AI didn’t enter our lives as a dramatic takeover. It slipped in as a helper.

Draft this. Summarise that. Check my logic. Improve my tone.

But as generative AI becomes embedded in how we learn and work, researchers are beginning to ask a deeper question — not about productivity or plagiarism, but cognition itself.

When we let AI think for us, what happens to our AI thinking skills and our brains?

Recent studies suggest the answer depends less on whether we use AI — and more on when we use it.

The Brain on AI: Less Work, Less Engagement

Earlier this year, researchers at the Massachusetts Institute of Technology (MIT) ran an experiment that went beyond surveys or self-reports. They measured brain activity directly.

Using electroencephalography (EEG), the team recorded neural signals from participants as they wrote essays under different conditions. Some worked unaided. Others used ChatGPT for support — from summarising prompts to generating and refining ideas.

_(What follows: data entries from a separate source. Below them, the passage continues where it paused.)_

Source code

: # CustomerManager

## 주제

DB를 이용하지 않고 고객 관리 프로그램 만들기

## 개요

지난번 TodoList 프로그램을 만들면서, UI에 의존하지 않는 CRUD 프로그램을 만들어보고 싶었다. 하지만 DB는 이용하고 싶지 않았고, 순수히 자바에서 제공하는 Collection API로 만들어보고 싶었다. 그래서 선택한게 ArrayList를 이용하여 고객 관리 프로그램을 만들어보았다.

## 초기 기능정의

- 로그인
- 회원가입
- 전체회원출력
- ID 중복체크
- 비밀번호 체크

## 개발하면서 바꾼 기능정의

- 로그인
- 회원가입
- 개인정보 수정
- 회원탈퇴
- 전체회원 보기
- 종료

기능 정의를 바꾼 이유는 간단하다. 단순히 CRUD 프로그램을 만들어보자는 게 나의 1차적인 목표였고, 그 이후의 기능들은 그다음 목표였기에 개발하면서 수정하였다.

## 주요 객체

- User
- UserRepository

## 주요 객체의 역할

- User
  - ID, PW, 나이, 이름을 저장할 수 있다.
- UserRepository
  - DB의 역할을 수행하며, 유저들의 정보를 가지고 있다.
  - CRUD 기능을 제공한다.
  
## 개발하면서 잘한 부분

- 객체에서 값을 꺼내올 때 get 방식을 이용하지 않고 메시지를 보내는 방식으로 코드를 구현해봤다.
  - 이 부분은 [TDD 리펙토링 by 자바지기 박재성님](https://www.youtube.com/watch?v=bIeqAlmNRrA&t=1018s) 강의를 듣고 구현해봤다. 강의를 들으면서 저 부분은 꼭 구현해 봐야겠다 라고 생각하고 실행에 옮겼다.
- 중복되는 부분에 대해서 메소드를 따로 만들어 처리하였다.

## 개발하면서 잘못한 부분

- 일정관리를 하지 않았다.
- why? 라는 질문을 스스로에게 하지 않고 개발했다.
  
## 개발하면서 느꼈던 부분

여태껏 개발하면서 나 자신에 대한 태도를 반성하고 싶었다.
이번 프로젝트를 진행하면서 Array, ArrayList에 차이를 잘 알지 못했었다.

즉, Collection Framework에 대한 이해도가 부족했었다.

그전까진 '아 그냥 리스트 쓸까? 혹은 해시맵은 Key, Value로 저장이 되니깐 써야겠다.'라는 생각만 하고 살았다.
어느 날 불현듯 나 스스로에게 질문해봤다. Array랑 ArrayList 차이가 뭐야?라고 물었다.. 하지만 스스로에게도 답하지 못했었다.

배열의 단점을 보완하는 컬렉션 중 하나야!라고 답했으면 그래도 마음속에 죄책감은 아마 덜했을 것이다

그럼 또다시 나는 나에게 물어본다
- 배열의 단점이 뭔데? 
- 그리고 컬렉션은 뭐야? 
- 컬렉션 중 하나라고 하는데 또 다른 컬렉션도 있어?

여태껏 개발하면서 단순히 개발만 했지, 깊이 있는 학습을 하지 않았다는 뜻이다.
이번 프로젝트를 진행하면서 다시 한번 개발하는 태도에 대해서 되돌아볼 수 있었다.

The results were striking.

Participants who relied on AI from the outset showed reduced activity in brain networks linked to deep cognitive processing. Later, when asked about their essays, they struggled to quote or recall their own arguments — even though the writing itself appeared competent.

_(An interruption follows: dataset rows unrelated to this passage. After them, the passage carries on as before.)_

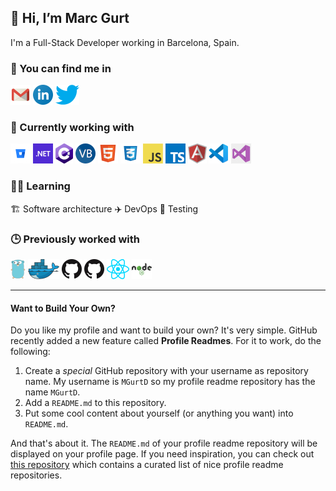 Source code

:  ## 👋 Hi, I’m Marc Gurt
 
 I'm a Full-Stack Developer working in Barcelona, Spain.
 
 <p>
  <h3>📣 You can find me in</h3>
  
  <a href="mailto:marcgurt.developer@gmail.com?subject=[GitHub]%20🔥%20Prise%20de%20contact&body=Hello%20Marc%2C%0A%0A"><img src="icons/gmail.png"/></a>
  <a href="https://www.linkedin.com/in/marcgurt"><img src="icons/linkedin.png"/></a>
  <a href="https://twitter.com/marcgurt"><img src="icons/twitter.png"/></a>
</p>

<p>
  <h3>🔨 Currently working with</h3>

  <a href="https://bitbucket.org/" title="Bitbucket"><img src="icons/bitbucket.png" /></a>
  <a href="https://dotnet.microsoft.com/" title="dotNet"><img src="icons/dotnet.png" /></a>
  <a href="http://csharp.net/" title="C#"><img src="icons/csharp.png" /></a>
  <a href="https://docs.microsoft.com/en-us/dotnet/visual-basic/" title="Visual Basic"><img src="icons/vbnet.png" /></a>
  <a href="https://wikipedia.org/wiki/HTML" title="HTML"><img src="icons/html.png" /></a>
  <a href="https://wikipedia.org/wiki/CSS" title="CSS"><img src="icons/css.png" /></a>
  <a href="https://en.wikipedia.org/wiki/JavaScript" title="JavaScript"><img src="icons/javascript.png" /></a>
  <a href="https://www.typescriptlang.org/" title="TypeScript"><img src="icons/typescript.png" /></a>
  <a href="https://angular.io/" title="Angular"><img src="icons/angular.png" /></a>
  <a href="https://code.visualstudio.com/" title="Visual Studio Code"><img src="icons/vscode.png" /></a>
  <a href="https://visualstudio.microsoft.com/" title="Visual Studio 2022"><img src="icons/vstudio.png" /></a>
</p>

<p>
  <h3>🧑‍🎓 Learning</h3>
  
  🏗️ Software architecture
  ✈️ DevOps
  🧪 Testing
  
</p>

<p>
  <h3>🕒 Previously worked with</h3>

  <a href="https://golang.org/" title="Golang"><img src="icons/golang.png" /></a>
  <a href="https://www.docker.com/" title="Docker"><img src="icons/docker.png" /></a>
  <a href="https://github.com/" title="GitHub"><img src="icons/github.png" /></a>
  <a href="https://vuejs.org/" title="Vue"><img src="icons/github.png" /></a>
  <a href="https://reactjs.org/" title="React"><img src="icons/react.png" /></a>
  <a href="https://nodejs.org/" title="Nodejs"><img src="icons/node.png" /></a>
</p>

<!--
[![Top Langs](https://github-readme-stats.vercel.app/api/top-langs/?username=MGurtD&layout=compact)](https://github.com/anuraghazra/github-readme-stats)
-->

<hr>

#### Want to Build Your Own?

Do you like my profile and want to build your own? It's very simple. GitHub recently added a new feature called **Profile Readmes**. For it to work, do the following:

1. Create a *special* GitHub repository with your username as repository name. My username is `MGurtD` so my profile readme repository has the name `MGurtD`.
1. Add a `README.md` to this repository.
1. Put some cool content about yourself (or anything you want) into `README.md`.

And that's about it. The `README.md` of your profile readme repository will be displayed on your profile page. If you need inspiration, you can check out [this repository](https://github.com/abhisheknaiidu/awesome-github-profile-readme) which contains a curated list of nice profile readme repositories.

The researchers warned of a “pressing matter” around potential declines in learning skills if AI is used as a cognitive substitute rather than an aid.

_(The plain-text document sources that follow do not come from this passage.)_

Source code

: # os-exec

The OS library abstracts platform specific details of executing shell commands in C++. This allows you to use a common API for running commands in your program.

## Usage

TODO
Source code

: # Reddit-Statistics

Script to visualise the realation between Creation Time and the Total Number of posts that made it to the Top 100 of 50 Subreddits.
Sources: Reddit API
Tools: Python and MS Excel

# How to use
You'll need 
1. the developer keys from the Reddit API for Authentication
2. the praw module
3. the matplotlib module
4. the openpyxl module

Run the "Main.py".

At first glance, the conclusion seemed bleak: AI makes thinking easier — and that might be the problem.

But buried in the data was a crucial detail that changes the entire narrative.

The Group That Broke the Pattern

One group in the MIT study was required to complete the task without AI first. They struggled, planned, wrote, and wrestled with the problem unaided. Only later were they given access to generative AI.

When they used it, something unexpected happened.

Their neural activity increased.

Instead of offloading thought, these participants treated AI as a high-level editor — using it to refine structure, challenge phrasing, and polish arguments they had already formed. The heavy thinking had already occurred. AI amplified effort instead of replacing it.

In effect, they turned the shortcut back into a tool.

This “second group” reveals the real issue isn’t AI itself, but premature delegation. When AI enters before mental struggle, it suppresses cognition. When it enters after, it can deepen understanding.

The difference is sequencing — not capability.

Confidence, Convenience, and Cognitive Drift

This pattern shows up beyond the classroom.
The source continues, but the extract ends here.